Anche se si ostinano a negarlo pubblicamente, i due duellanti sanno benissimo che finirà così. Infatti, dietro una prospettiva così mediocre – in un momento in cui le difficoltà del Paese e la complessa congiuntura economica che non dà tregua in Europa né altrove richiederebbero di essere governate con più energia – e dietro la loro contesa non c’è più nulla o quasi di politico. È un fatto personale. Berlusconi si sente tradito da Fini. Pensava di avere con lui credito inesauribile, di doverne ricevere gratitudine eterna, per avergli dato 16 anni fa il biglietto di ingresso nel gioco della piena legittimazione politica, sottraendolo al ghetto in cui per quasi mezzo secolo i post-fascisti erano rimasti ai tempi della Prima Repubblica. Non a caso ieri nella sua conferenza stampa s’è riferito più volte al 1994, data di inizio dell’alleanza tra Forza Italia, Lega e An, e ha sottolineato ancora il suo ruolo di presidente del Consiglio «scelto dagli elettori», quasi volesse sottolineare che il centrodestra, nato vincente con lui, senza di lui può anche morire.
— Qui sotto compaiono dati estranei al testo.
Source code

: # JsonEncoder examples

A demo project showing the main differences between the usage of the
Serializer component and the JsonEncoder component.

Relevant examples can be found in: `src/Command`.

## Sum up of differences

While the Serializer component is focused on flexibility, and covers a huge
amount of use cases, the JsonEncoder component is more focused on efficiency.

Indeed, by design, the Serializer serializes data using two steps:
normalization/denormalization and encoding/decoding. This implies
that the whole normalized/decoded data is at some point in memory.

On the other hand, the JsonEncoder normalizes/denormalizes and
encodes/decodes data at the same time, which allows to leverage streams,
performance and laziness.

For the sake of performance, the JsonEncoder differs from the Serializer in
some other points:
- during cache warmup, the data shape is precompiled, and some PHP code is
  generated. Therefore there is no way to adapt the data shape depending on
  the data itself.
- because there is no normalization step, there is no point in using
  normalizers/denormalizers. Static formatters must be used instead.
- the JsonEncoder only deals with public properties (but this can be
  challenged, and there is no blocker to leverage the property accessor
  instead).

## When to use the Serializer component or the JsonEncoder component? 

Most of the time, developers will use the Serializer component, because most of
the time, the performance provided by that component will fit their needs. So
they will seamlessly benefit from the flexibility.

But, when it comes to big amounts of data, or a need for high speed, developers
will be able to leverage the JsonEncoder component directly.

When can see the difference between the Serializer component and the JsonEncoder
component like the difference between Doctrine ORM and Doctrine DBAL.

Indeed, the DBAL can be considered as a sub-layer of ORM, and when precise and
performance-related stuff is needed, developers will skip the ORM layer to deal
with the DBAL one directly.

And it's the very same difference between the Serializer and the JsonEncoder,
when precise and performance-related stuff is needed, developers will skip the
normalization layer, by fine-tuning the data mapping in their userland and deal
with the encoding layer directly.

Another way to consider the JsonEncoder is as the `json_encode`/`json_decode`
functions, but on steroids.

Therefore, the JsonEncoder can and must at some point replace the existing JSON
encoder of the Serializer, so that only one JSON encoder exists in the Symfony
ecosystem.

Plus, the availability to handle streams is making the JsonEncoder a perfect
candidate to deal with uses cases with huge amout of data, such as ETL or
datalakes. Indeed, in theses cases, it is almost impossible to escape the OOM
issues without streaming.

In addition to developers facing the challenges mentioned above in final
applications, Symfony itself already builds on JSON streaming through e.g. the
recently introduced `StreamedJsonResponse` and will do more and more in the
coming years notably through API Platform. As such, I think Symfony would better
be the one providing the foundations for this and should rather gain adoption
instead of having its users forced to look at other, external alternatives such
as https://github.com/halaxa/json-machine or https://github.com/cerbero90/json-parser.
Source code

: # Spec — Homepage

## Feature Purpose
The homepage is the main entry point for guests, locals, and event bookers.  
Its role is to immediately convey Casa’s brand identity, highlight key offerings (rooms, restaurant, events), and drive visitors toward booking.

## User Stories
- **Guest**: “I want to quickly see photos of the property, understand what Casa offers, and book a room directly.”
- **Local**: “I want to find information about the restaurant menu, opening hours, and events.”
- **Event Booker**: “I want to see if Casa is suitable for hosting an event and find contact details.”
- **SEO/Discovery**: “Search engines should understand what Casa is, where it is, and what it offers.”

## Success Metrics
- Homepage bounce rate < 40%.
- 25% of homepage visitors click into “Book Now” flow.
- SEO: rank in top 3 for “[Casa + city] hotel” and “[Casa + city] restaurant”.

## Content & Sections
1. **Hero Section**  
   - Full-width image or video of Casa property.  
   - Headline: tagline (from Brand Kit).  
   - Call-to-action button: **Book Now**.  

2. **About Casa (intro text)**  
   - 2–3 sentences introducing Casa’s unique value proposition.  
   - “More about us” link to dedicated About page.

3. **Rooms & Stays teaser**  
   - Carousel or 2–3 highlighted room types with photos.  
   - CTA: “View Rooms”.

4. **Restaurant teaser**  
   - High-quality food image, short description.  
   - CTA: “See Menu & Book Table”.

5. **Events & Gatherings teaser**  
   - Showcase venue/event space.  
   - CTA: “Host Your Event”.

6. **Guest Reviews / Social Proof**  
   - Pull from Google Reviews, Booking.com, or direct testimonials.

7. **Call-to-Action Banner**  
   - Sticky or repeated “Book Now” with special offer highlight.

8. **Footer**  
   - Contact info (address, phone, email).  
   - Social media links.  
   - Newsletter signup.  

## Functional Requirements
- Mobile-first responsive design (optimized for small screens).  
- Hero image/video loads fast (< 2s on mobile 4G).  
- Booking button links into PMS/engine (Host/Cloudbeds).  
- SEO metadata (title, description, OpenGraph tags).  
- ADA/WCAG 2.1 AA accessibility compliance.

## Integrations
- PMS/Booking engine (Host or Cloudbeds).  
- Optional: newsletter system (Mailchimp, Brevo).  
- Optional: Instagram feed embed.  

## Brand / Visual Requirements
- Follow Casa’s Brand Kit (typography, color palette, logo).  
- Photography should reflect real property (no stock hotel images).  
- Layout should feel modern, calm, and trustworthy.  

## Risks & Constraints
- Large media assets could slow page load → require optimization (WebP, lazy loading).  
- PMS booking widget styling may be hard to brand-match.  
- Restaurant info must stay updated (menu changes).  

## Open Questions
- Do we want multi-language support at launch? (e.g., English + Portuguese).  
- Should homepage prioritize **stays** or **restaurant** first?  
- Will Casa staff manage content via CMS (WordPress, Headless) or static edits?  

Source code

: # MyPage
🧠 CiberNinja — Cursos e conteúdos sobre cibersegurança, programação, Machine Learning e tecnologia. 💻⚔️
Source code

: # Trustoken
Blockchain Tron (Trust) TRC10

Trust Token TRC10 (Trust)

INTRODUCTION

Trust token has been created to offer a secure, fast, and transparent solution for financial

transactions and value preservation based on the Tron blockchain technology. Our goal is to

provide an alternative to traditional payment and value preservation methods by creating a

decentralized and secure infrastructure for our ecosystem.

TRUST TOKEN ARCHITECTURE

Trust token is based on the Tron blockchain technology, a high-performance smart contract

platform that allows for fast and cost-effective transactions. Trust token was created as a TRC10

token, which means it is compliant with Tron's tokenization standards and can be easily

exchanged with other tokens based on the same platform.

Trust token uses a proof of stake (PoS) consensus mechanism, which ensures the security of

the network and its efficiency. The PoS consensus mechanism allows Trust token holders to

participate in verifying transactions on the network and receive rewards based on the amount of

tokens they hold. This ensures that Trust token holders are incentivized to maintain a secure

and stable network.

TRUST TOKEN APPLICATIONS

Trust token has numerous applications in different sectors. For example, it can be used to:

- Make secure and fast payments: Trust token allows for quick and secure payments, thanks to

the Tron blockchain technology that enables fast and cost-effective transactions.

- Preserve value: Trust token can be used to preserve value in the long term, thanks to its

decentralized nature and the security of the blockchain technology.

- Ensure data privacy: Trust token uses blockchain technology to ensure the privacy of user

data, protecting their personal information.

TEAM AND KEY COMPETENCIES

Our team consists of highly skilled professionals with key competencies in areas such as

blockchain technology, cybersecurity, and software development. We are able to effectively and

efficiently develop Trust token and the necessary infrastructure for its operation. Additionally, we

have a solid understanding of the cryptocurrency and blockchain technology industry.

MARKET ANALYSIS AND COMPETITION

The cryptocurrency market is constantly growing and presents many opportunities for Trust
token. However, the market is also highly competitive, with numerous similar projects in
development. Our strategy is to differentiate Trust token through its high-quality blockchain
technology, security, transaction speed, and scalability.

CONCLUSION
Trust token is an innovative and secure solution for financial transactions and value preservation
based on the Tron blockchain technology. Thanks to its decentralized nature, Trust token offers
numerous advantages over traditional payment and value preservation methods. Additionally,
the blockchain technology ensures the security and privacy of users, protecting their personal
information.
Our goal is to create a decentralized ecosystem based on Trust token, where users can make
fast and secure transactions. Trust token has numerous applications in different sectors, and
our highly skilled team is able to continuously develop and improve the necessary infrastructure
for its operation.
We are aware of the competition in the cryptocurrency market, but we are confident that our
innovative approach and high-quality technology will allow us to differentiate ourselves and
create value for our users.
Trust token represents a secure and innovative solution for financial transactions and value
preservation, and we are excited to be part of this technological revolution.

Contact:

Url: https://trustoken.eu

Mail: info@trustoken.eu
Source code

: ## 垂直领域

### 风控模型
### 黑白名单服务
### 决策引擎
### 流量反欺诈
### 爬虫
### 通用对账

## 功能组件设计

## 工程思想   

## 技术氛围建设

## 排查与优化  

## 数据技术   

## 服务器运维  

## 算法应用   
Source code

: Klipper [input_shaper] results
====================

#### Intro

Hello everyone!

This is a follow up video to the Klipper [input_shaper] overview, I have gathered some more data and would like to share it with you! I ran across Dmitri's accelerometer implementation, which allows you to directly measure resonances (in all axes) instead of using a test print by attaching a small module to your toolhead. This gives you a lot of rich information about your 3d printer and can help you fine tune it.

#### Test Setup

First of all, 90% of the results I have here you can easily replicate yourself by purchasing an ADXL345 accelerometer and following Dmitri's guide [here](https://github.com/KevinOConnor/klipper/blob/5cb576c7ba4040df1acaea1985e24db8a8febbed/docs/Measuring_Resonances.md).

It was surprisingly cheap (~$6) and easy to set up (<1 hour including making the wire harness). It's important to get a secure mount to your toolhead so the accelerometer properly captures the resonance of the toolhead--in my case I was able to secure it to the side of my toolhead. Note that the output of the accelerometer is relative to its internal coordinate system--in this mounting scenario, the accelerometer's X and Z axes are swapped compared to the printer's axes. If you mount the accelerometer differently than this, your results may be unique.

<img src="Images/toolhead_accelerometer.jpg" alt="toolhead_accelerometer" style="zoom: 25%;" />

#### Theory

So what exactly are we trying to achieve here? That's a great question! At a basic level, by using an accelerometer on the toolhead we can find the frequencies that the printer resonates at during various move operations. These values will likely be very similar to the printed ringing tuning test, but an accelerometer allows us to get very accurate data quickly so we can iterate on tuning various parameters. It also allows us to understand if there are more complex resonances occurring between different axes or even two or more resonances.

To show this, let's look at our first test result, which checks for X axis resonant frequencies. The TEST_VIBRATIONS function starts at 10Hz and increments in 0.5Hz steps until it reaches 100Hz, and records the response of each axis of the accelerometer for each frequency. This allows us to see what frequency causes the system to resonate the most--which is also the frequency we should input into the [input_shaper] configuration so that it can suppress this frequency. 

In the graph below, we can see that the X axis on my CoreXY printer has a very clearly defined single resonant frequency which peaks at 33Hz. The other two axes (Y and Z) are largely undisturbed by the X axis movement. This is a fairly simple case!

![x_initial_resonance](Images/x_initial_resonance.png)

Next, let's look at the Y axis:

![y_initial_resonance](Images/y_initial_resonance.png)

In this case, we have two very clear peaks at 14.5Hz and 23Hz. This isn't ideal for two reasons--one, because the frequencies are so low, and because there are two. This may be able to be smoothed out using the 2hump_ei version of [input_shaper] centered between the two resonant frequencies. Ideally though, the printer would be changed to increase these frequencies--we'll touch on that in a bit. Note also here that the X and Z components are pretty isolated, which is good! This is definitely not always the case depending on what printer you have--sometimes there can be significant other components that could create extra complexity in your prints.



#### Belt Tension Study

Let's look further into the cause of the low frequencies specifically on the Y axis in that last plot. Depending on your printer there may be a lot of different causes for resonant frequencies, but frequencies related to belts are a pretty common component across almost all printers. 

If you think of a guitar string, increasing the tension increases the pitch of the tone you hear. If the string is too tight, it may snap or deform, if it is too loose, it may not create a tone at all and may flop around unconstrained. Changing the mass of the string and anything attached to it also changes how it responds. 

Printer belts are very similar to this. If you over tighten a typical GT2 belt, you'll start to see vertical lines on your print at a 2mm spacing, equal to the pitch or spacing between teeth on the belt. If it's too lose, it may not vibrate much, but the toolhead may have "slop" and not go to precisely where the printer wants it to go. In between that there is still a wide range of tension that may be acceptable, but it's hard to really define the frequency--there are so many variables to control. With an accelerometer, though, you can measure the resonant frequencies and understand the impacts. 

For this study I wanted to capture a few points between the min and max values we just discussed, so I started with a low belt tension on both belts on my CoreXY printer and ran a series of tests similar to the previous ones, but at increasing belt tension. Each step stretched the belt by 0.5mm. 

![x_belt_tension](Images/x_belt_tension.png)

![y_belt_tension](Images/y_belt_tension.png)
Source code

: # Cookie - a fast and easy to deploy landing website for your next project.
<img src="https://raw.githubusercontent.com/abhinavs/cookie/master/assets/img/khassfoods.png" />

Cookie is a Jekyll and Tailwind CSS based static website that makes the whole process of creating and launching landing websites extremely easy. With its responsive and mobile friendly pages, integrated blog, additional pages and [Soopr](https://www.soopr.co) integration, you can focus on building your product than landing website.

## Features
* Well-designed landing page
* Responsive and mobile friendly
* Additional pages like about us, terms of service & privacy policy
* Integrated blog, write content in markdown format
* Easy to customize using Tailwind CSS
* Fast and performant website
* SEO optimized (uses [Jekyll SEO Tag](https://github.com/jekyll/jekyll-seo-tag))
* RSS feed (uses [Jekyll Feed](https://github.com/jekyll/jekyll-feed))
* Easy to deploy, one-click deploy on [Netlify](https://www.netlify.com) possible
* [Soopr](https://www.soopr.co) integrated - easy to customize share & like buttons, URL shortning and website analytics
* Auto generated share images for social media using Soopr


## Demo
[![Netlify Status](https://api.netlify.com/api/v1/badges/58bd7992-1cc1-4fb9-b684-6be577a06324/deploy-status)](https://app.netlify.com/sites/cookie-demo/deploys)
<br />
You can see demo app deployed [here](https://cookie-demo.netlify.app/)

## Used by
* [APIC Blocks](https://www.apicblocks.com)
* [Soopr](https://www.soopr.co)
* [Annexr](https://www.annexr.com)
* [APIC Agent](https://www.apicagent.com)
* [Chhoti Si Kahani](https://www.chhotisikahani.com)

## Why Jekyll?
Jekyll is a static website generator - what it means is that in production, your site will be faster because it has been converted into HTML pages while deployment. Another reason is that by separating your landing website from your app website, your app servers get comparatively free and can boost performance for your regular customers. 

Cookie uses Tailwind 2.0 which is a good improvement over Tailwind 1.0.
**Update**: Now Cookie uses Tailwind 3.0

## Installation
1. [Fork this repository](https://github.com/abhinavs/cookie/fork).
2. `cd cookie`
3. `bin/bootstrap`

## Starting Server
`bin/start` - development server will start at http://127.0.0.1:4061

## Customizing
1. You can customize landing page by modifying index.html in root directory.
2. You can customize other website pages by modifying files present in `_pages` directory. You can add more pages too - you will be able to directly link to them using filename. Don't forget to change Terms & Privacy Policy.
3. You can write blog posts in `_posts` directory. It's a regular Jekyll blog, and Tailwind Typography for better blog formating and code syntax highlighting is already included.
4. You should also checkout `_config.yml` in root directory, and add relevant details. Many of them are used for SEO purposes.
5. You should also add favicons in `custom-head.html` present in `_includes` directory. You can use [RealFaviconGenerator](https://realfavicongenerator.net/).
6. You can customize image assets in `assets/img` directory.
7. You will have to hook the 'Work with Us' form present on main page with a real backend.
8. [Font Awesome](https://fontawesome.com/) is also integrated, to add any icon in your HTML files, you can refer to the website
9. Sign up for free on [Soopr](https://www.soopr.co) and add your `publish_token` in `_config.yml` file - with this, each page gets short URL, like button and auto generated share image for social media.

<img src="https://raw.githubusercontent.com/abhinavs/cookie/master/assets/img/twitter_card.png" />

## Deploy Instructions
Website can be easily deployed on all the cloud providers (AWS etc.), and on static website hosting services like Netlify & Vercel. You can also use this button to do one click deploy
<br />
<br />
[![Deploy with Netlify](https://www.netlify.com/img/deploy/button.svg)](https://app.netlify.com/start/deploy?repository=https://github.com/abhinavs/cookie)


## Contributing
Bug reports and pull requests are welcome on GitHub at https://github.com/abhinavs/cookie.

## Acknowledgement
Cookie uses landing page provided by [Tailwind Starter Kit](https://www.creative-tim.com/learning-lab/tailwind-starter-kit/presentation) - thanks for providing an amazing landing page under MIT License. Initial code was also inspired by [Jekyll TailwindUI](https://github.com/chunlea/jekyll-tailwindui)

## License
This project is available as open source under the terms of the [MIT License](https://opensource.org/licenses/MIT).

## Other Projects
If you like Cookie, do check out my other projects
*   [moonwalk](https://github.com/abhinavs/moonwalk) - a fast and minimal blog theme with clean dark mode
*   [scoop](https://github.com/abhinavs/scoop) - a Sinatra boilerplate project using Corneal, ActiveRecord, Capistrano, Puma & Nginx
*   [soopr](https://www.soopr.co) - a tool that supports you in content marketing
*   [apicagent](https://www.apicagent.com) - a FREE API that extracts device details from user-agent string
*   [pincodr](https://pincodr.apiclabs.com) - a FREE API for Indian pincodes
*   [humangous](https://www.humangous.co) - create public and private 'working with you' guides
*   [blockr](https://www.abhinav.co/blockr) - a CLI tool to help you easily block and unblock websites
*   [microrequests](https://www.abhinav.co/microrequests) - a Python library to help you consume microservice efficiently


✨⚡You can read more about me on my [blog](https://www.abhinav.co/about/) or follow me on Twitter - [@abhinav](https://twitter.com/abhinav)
Paradossalmente, Fini ragiona allo stesso modo e teme che Berlusconi, pur di non dargli il riconoscimento di partner con eguale dignità della coalizione, sia pronto ad annientarlo politicamente. Vede nella campagna scatenata sui giornali e sulle tv il tentativo, non solo di destabilizzarlo, colpendolo negli affetti familiari, ma anche di dissolvere la sua credibilità di leader. Come se appunto tutto il lavoro fatto da Fini in questi anni non avesse alcun valore per il Cavaliere e il presente e il futuro dell’attuale terza carica dello Stato, a suo giudizio, possano dispiegarsi solo in una sorta di regime di libertà vigilata. Berlusconi inoltre pensa che Fini non potrà resistere a lungo alla pressione a cui è sottoposto, che anche i suoi fedelissimi, vedendolo vacillare di fronte all’imbarazzo della vicenda della casa di Montecarlo finita al cognato o delle controversie immobiliari della sua compagna, cominceranno ad avere ripensamenti. Ma a questo punto anche Fini mette in conto tutto, compresa l’eventuale caduta di una leadership, come la sua, tra le più promettenti di tutta la stagione della Seconda Repubblica. E proprio per questo, prima di cadere, si prepara a sferrare il colpo finale, puntando diritto al cuore del Cavaliere.
È un tramonto davvero cupo quello verso cui si sta avviando l’alleanza tra i due cofondatori. Certo, potrebbero ancora fermarsi, tornare indietro, riprovare a discutere, ma si capisce che non lo faranno. A guardarli, ricordano la vecchia favola della rana e dello scorpione che guadano il fiume uno in groppa all’altra. La rana è sicura che lo scorpione non la pungerà, perché facendola annegare ucciderebbe se stesso. Lo scorpione lo sa, ma alla fine non resiste. E le piazza il pungiglione nella schiena.